Amazon EKS for Data Workloads — A GCP Engineer's Perspective

Navigating EKS coming from GKE. Key differences in IAM, networking, and managed add-ons for running data workloads on AWS Kubernetes.

Mar 15, 2026· projects · 2 minutes

Amazon EKS for Data Workloads — A GCP Engineer’s Perspective

If you’ve worked with GKE on GCP and find yourself on a team using Amazon EKS, the Kubernetes layer is identical — but the surrounding AWS ecosystem has its own idioms. Here’s a translation guide focused on data engineering workloads.

IAM Integration: IRSA

On GKE, Workload Identity maps a Kubernetes service account to a GCP service account. On EKS, the equivalent is IAM Roles for Service Accounts (IRSA). You create an IAM role with policies for the AWS services your pipeline needs (S3, Redshift, Secrets Manager), then annotate the K8s service account:

apiVersion: v1
kind: ServiceAccount
metadata:
  name: etl-pipeline
  annotations:
    eks.amazonaws.com/role-arn: arn:aws:iam::123456789:role/etl-pipeline-role

Pods using this service account automatically receive temporary AWS credentials. No access keys stored anywhere.

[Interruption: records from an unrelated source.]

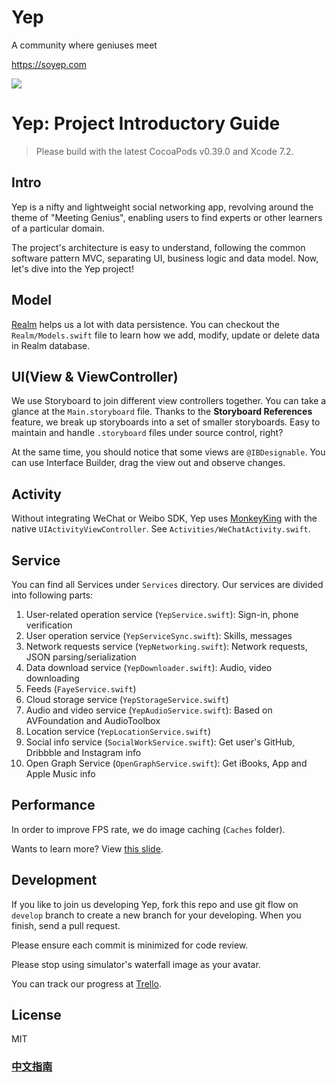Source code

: # Yep
A community where geniuses meet

https://soyep.com

![](https://cloud.githubusercontent.com/assets/1941540/12776320/05da093e-ca90-11e5-8b6f-a50ec826cf9e.jpg)

# Yep: Project Introductory Guide

> Please build with the latest CocoaPods v0.39.0 and Xcode 7.2.

## Intro

Yep is a nifty and lightweight social networking app, revolving around the theme of "Meeting Genius", enabling users to find experts or other learners of a particular domain.

The project's architecture is easy to understand, following the common software pattern MVC, separating UI, business logic and data model. Now, let's dive into the Yep project!

## Model

[Realm](https://realm.io) helps us a lot with data persistence. You can checkout the `Realm/Models.swift` file to learn how we add, modify, update or delete data in Realm database.

## UI(View & ViewController)

We use Storyboard to join different view controllers together. You can take a glance at the `Main.storyboard` file. Thanks to the **Storyboard References** feature, we break up storyboards into a set of smaller storyboards. Easy to maintain and handle `.storyboard` files under source control, right?

At the same time, you should notice that some views are `@IBDesignable`. You can use Interface Builder, drag the view out and observe changes.

## Activity

Without integrating WeChat or Weibo SDK, Yep uses [MonkeyKing](https://github.com/nixzhu/MonkeyKing/) with the native `UIActivityViewController`. See `Activities/WeChatActivity.swift`.

## Service

You can find all Services under `Services` directory. Our services are divided into following parts:

1. User-related operation service (`YepService.swift`): Sign-in, phone verification
2. User operation service (`YepServiceSync.swift`): Skills, messages
3. Network requests service (`YepNetworking.swift`): Network requests, JSON parsing/serialization
4. Data download service (`YepDownloader.swift`): Audio, video downloading
5. Feeds (`FayeService.swift`)
6. Cloud storage service (`YepStorageService.swift`)
7. Audio and video service (`YepAudioService.swift`): Based on AVFoundation and AudioToolbox
8. Location service (`YepLocationService.swift`)
9. Social info service (`SocialWorkService.swift`): Get user's GitHub, Dribbble and Instagram info
10. Open Graph Service (`OpenGraphService.swift`): Get iBooks, App and Apple Music info

## Performance

In order to improve FPS rate, we do image caching (`Caches` folder).

Wants to learn more? View [this slide](https://github.com/atConf/atswift-2016-resources/tree/master/keynotes/周楷雯_Faster%20iOS%20App.key).

## Development

If you like to join us developing Yep, fork this repo and use git flow on `develop` branch to create a new branch for your developing. When you finish, send a pull request.

Please ensure each commit is minimized for code review.

Please stop using simulator's waterfall image as your avatar.

You can track our progress at [Trello](https://trello.com/b/gxmPfiAd/yep-ios).

## License

MIT

### [中文指南](Yep_Guide_Chinese.md)
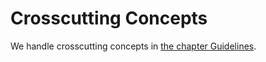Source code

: # Crosscutting Concepts

We handle crosscutting concepts in [the chapter Guidelines](../guidelines).
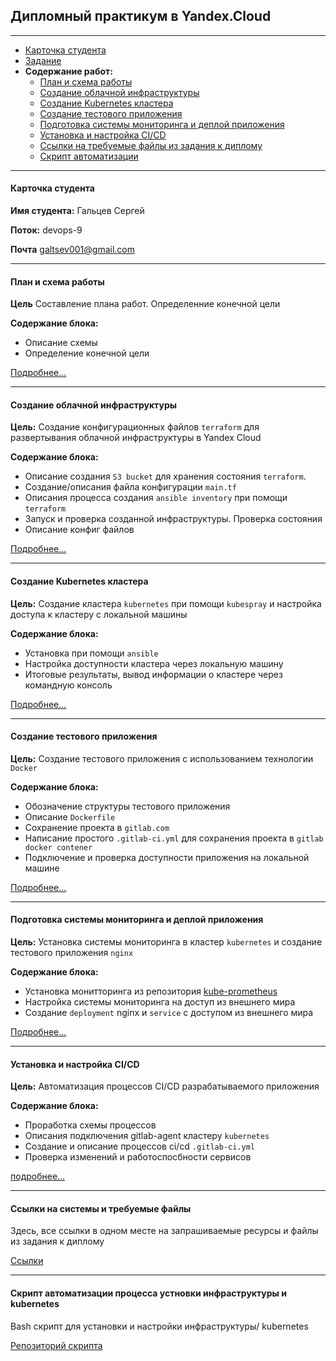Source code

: ## Дипломный практикум в Yandex.Cloud

---
* [Карточка студента](#карточка-студента)
* [Задание](./task/README.md)
* **Содержание работ:**
     * [План и схема работы](#карточка-студента)
     * [Создание облачной инфраструктуры](#создание-облачной-инфраструктуры)
     * [Создание Kubernetes кластера](#создание-kubernetes-кластера)
     * [Создание тестового приложения](#создание-тестового-приложения)
     * [Подготовка cистемы мониторинга и деплой приложения](#подготовка-cистемы-мониторинга-и-деплой-приложения)
     * [Установка и настройка CI/CD](#установка-и-настройка-cicd)
     * [Ссылки на требуемые файлы из задания к диплому](#ссылки-на-системы-и-требуемые-файлы)
     * [Скрипт автоматизации](#скрипт-автоматизации-процесса-устновки-инфраструктуры-и-kubernetes)

---
#### Карточка студента

**Имя студента:**  Гальцев Сергей

**Поток:** devops-9

**Почта** galtsev001@gmail.com  

---
#### План и схема работы

**Цель** Составление плана работ. Определенние конечной цели

**Содержание блока:**

+ Описание схемы 
+ Определение конечной цели

[Подробнее...](./plan/README.md)

---
#### Создание облачной инфраструктуры

**Цель:** Создание конфигурационных файлов `terraform` для развертывания облачной инфраструктуры в Yandex Cloud 

**Содержание блока:** 

+ Описание создания `S3 bucket` для хранения состояния `terraform`.
+ Создание/описания файла конфигурации `main.tf`
+ Описания процесса создания `ansible inventory` при помощи `terraform`
+ Запуск и проверка созданной инфраструктуры. Проверка состояния 
+ Описание конфиг файлов

[Подробнее...](./infra/README.md)

---
#### Создание Kubernetes кластера

**Цель:** Создание кластера `kubernetes` при помощи `kubespray` и настройка доступа к кластеру с локальной машины

**Содержание блока:**

+ Установка при помощи `ansible`
+ Настройка доступности кластера через локальную машину
+ Итоговые результаты, вывод информации о кластере через командную консоль

[Подробнее...](./kube/README.md)

---
#### Создание тестового приложения

**Цель:** Создание тестового приложения с использованием технологии `Docker`

**Содержание блока:**

+ Обозначение структуры тестового приложения
+ Описание `Dockerfile`
+ Сохранение проекта в `gitlab.com`
+ Написание простого `.gitlab-ci.yml` для сохранения проекта в `gitlab docker contener`
+ Подключение и проверка доступности приложения на локальной машине

[Подробнее...](./test_app/README.md)

---
#### Подготовка cистемы мониторинга и деплой приложения

**Цель:** Установка системы мониторинга в кластер `kubernetes` и создание тестового приложения `nginx`

**Содержание блока:**

+ Установка монитторинга из репозитория [kube-prometheus](https://github.com/prometheus-operator/kube-prometheus)
+ Настройка системы мониторинга на доступ из внешнего мира
+ Создание `deployment` nginx и `service` с доступом из внешнего мира

[Подробнее...](./monitoring/README.md)

---
#### Установка и настройка CI/CD
**Цель:** Автоматизация процессов CI/CD разрабатываемого приложения

**Содержание блока:**

+ Проработка схемы процессов
+ Описания подключения gitlab-agent кластеру `kubernetes`
+ Создание и описание процессов ci/cd `.gitlab-ci.yml`
+ Проверка изменений и работоспосбности сервисов


[подробнее...](./ci_cd/README.md)

---

#### Ссылки на системы и требуемые файлы 

Здесь, все ссылки в одном месте на запрашиваемые ресурсы и файлы из задания к диплому

[Ссылки](./links/README.md)

---

#### Скрипт автоматизации процесса устновки инфраструктуры и kubernetes

Bash скрипт для установки и настройки инфраструктуры/ kubernetes

[Репозиторий скрипта](https://github.com/galtsev001/diplom-scripts)
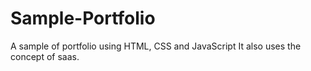 # Sample-Portfolio
A sample of portfolio using HTML, CSS and JavaScript
It also uses the concept of saas.
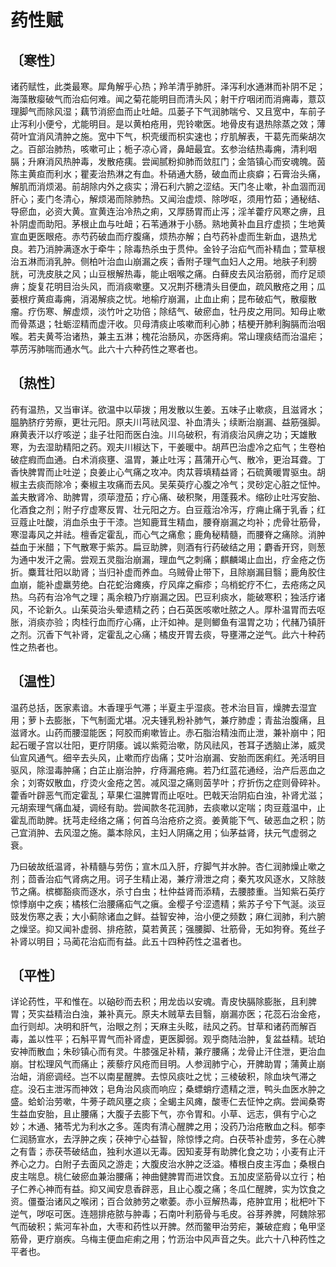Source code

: # 药性赋

## 〔寒性〕

诸药赋性，此类最寒。犀角解乎心热；羚羊清乎肺肝。泽泻利水通淋而补阴不足；海藻散瘿破气而治疝何难。闻之菊花能明目而清头风；射干疗咽闭而消痈毒，薏苡理脚气而除风湿；藕节消瘀血而止吐衄。瓜蒌子下气润肺喘兮、又且宽中，车前子止泻利小便兮，尤能明目。是以黄柏疮用，兜铃嗽医。地骨皮有退热除蒸之效；薄荷叶宜消风清肿之施。宽中下气，枳壳缓而枳实速也；疗肌解表，干葛先而柴胡次之。百部治肺热，咳嗽可止；栀子凉心肾，鼻衄最宜。玄参治结热毒痈，清利咽膈；升麻消风热肿毒，发散疮痍。尝闻腻粉抑肺而敛肛门；金箔镇心而安魂魄。茵陈主黄疸而利水；瞿麦治热淋之有血。朴硝通大肠，破血而止痰癖；石膏治头痛，解肌而消烦渴。前胡除内外之痰实；滑石利六腑之涩结。天门冬止嗽，补血涸而润肝心；麦门冬清心，解烦渴而除肺热。又闻治虚烦、除哕呕，须用竹茹；通秘结、导瘀血，必资大黄。宣黄连治冷热之痢，又厚肠胃而止泻；淫羊藿疗风寒之痹，且补阴虚而助阳。茅根止血与吐衄；石苇通淋于小肠。熟地黄补血且疗虚损；生地黄宣血更医眼疮。赤芍药破血而疗腹痛，烦热亦解；白芍药补虚而生新血，退热尤良。若乃消肿满逐水于牵牛；除毒热杀虫于贯仲。金铃子治疝气而补精血；萱草根治五淋而消乳肿。侧柏叶治血山崩漏之疾；香附子理气血妇人之用。地肤子利膀胱，可洗皮肤之风；山豆根解热毒，能止咽喉之痛。白藓皮去风治筋弱，而疗足顽痹；旋复花明目治头风，而消痰嗽壅。又况荆芥穗清头目便血，疏风散疮之用；瓜蒌根疗黄疸毒痈，消渴解痰之忧。地榆疗崩漏，止血止痢；昆布破疝气，散瘿散瘤。疗伤寒、解虚烦，淡竹叶之功倍；除结气、破瘀血，牡丹皮之用同。知母止嗽而骨蒸退；牡蛎涩精而虚汗收。贝母清痰止咳嗽而利心肺；桔梗开肺利胸膈而治咽喉。若夫黄芩治诸热，兼主五淋；槐花治肠风，亦医痔痢。常山理痰结而治温疟；葶苈泻肺喘而通水气。此六十六种药性之寒者也。

## 〔热性〕

药有温热，又当审详。欲温中以荜拨；用发散以生姜。五味子止嗽痰，且滋肾水；腽肭脐疗劳瘵，更壮元阳。原夫川芎祛风湿、补血清头；续断治崩漏、益筋强脚。麻黄表汗以疗咳逆；韭子壮阳而医白浊。川乌破积，有消痰治风痹之功；天雄散寒，为去湿助精阳之药。观夫川椒达下，干姜暖中。胡芦巴治虚冷之疝气；生卷柏破症瘕而血通。白术消痰壅、温胃，兼止吐泻；菖蒲开心气、散冷，更治耳聋。丁香快脾胃而止吐逆；良姜止心气痛之攻冲。肉苁蓉填精益肾；石硫黄暖胃驱虫。胡椒主去痰而除冷；秦椒主攻痛而去风。吴茱萸疗心腹之冷气；灵砂定心脏之怔忡。盖夫散肾冷、助脾胃，须荜澄茄；疗心痛、破积聚，用蓬莪术。缩砂止吐泻安胎、化酒食之剂；附子疗虚寒反胃、壮元阳之方。白豆蔻治冷泻，疗痈止痛于乳香；红豆蔻止吐酸，消血杀虫于干漆。岂知鹿茸生精血，腰脊崩漏之均补；虎骨壮筋骨，寒湿毒风之并祛。檀香定霍乱，而心气之痛愈；鹿角秘精髓，而腰脊之痛除。消肿益血于米醋；下气散寒于紫苏。扁豆助脾，则酒有行药破结之用；麝香开窍，则葱为通中发汗之需。尝观五灵脂治崩漏，理血气之刺痛；麒麟竭止血出，疗金疮之伤折。麋茸壮阳以助肾；当归补虚而养血。乌贼骨止带下，且除崩漏目翳；鹿角胶住血崩，能补虚羸劳绝。白花蛇治瘫痪，疗风痒之癣疹；乌梢蛇疗不仁，去疮疡之风热。乌药有治冷气之理；禹余粮乃疗崩漏之因。巴豆利痰水，能破寒积；独活疗诸风，不论新久。山茱萸治头晕遗精之药；白石英医咳嗽吐脓之人。厚朴温胃而去呕胀，消痰亦验；肉桂行血而疗心痛，止汗如神。是则鲫鱼有温胃之功；代赭乃镇肝之剂。沉香下气补肾，定霍乱之心痛；橘皮开胃去痰，导壅滞之逆气。此六十种药性之热者也。

## 〔温性〕

温药总括，医家素谙。木香理乎气滞；半夏主乎湿痰。苍术治目盲，燥脾去湿宜用；萝卜去膨胀，下气制面尤堪。况夫锺乳粉补肺气，兼疗肺虚；青盐治腹痛，且滋肾水。山药而腰湿能医；阿胶而痢嗽皆止。赤石脂治精浊而止泄，兼补崩中；阳起石暖子宫以壮阳，更疗阴痿。诚以紫菀治嗽，防风祛风，苍耳子透脑止涕，威灵仙宣风通气。细辛去头风，止嗽而疗齿痛；艾叶治崩漏、安胎而医痢红。羌活明目驱风，除湿毒肿痛；白芷止崩治肿，疗痔漏疮痈。若乃红蓝花通经，治产后恶血之余；刘寄奴散血，疗烫火金疮之苦。减风湿之痛则茵芋叶；疗折伤之症则骨碎补。藿香叶辟恶气而定霍乱；草果仁温脾胃而止呕吐。巴戟天治阴疝白浊，补肾尤滋；元胡索理气痛血凝，调经有助。尝闻款冬花润肺，去痰嗽以定喘；肉豆蔻温中，止霍乱而助脾。抚芎走经络之痛；何首乌治疮疥之资。姜黄能下气、破恶血之积；防己宜消肿、去风湿之施。藁本除风，主妇人阴痛之用；仙茅益肾，扶元气虚弱之衰。

乃曰破故纸温肾，补精髓与劳伤；宣木瓜入肝，疗脚气并水肿。杏仁润肺燥止嗽之剂；茴香治疝气肾病之用。诃子生精止渴，兼疗滑泄之疴；秦艽攻风逐水，又除肢节之痛。槟榔豁痰而逐水，杀寸白虫；杜仲益肾而添精，去腰膝重。当知紫石英疗惊悸崩中之疾；橘核仁治腰痛疝气之瘨。金樱子兮涩遗精；紫苏子兮下气涎。淡豆豉发伤寒之表；大小蓟除诸血之鲜。益智安神，治小便之频数；麻仁润肺，利六腑之燥坚。抑又闻补虚弱、排疮脓，莫若黄芪；强腰脚、壮筋骨，无如狗脊。菟丝子补肾以明目；马蔺花治疝而有益。此五十四种药性之温者也。

## **〔平性〕**

详论药性，平和惟在。以硇砂而去积；用龙齿以安魂。青皮快膈除膨胀，且利脾胃；芡实益精治白浊，兼补真元。原夫木贼草去目翳，崩漏亦医；花蕊石治金疮，血行则却。决明和肝气，治眼之剂；天麻主头眩，祛风之药。甘草和诸药而解百毒，盖以性平；石斛平胃气而补肾虚，更医脚弱。观乎商陆治肿，复盆益精。琥珀安神而散血；朱砂镇心而有灵。牛膝强足补精，兼疗腰痛；龙骨止汗住泄，更治血崩。甘松理风气而痛止；蒺藜疗风疮而目明。人参润肺宁心，开脾助胃；蒲黄止崩治衄，消瘀调经。岂不以南星醒脾。去惊风痰吐之忧；三棱破积，除血块气滞之症。没石主泄泻而神效；皂角治风痰而响应；桑螵蛸疗遗精之泄，鸭头血医水肿之盛。蛤蚧治劳嗽，牛蒡子疏风壅之痰；全蝎主风瘫，酸枣仁去怔忡之病。尝闻桑寄生益血安胎，且止腰痛；大腹子去膨下气，亦令胃和。小草、远志，俱有宁心之妙；木通、猪苓尤为利水之多。莲肉有清心醒脾之用；没药乃治疮散血之科。郁李仁润肠宣水，去浮肿之疾；茯神宁心益智，除惊悸之疴。白茯苓补虚劳，多在心脾之有眚；赤茯苓破结血，独利水道以无毒。因知麦芽有助脾化食之功；小麦有止汗养心之力。白附子去面风之游走；大腹皮治水肿之泛溢。椿根白皮主泻血；桑根白皮主喘息。桃仁破瘀血兼治腰痛；神曲健脾胃而进饮食。五加皮坚筋骨以立行；柏子仁养心神而有益。抑又闻安息香辟恶，且止心腹之痛；冬瓜仁醒脾，实为饮食之资。僵蚕治诸风之喉闭；百合敛肺劳之嗽萎。赤小豆解热毒，疮肿宜用；枇杷叶下逆气，哕呕可医。连翘排疮脓与肿毒；石南叶利筋骨与毛皮。谷芽养脾，阿魏除邪气而破积；紫河车补血，大枣和药性以开脾。然而鳖甲治劳疟，兼破症瘕；龟甲坚筋骨，更疗崩疾。乌梅主便血疟痢之用；竹沥治中风声音之失。此六十八种药性之平者也。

Networking: VPC and Subnets

EKS clusters run inside a VPC. Your data sources (RDS databases, Redshift clusters, ElastiCache) need to be in the same VPC or connected via VPC peering. This is the most common “it works locally but not on EKS” issue — the pod can’t reach the database because of security group or subnet configuration.

For data pipelines that need to access S3, you’ll want a VPC Endpoint for S3 to avoid routing traffic through the public internet. This improves both performance and security.

Node Groups and Scaling

EKS supports managed node groups and Fargate profiles. For batch data workloads:

Managed node groups with cluster autoscaler: good for large Spark jobs or memory-heavy transformations where you need specific instance types (e.g., r6i.2xlarge for memory-intensive workloads).
Fargate: good for lightweight, bursty workloads. No nodes to manage, but less control over instance types and slower cold-start times.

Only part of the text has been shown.